• **Exercise**:
Start with the first line of the material. Repeat each line exactly through the one that contains "Your problem is not".

___ Supplied entries

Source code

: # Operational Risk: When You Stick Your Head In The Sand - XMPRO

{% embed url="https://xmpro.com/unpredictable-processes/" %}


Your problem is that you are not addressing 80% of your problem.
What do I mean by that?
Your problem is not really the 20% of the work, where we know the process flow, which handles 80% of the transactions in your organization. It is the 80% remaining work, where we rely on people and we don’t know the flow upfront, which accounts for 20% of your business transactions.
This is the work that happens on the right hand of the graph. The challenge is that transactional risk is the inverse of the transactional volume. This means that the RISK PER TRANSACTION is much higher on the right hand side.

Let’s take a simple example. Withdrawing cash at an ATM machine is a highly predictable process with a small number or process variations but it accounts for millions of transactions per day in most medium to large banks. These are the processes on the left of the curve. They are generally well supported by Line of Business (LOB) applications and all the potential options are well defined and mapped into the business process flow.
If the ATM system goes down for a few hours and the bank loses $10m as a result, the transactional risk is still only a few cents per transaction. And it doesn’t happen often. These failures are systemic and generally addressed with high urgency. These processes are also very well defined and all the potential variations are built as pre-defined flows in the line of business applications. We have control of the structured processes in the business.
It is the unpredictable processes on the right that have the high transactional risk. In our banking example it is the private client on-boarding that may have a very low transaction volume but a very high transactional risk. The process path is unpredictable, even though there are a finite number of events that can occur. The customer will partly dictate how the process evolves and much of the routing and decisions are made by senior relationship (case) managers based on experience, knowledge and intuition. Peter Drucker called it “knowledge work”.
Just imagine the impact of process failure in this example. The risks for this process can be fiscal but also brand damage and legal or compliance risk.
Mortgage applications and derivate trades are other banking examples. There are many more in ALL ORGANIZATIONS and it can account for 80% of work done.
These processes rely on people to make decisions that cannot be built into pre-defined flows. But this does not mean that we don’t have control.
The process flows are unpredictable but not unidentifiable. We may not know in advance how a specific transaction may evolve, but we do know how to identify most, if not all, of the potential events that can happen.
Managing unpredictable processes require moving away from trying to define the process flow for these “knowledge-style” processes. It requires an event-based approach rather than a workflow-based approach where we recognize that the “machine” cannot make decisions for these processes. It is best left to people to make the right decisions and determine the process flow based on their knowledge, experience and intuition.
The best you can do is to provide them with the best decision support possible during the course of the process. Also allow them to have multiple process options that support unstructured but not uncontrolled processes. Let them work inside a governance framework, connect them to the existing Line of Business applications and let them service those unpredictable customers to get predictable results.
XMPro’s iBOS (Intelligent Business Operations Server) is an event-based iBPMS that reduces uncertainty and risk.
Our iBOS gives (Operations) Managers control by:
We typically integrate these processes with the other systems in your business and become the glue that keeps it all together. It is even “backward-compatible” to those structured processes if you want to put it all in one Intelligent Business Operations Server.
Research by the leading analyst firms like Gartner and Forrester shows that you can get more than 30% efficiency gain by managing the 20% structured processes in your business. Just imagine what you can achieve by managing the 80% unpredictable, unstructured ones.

______

• **Written response**:
Source code

: # Operational Risk: When You Stick Your Head In The Sand - XMPRO

{% embed url="https://xmpro.com/unpredictable-processes/" %}


Your problem is that you are not addressing 80% of your problem.
What do I mean by that?
Your problem is not really the 20% of the work, where we know the process flow, which handles 80% of the transactions in your organization. It is the 80% remaining work, where we rely on people and we don’t know the flow upfront, which accounts for 20% of your business transactions.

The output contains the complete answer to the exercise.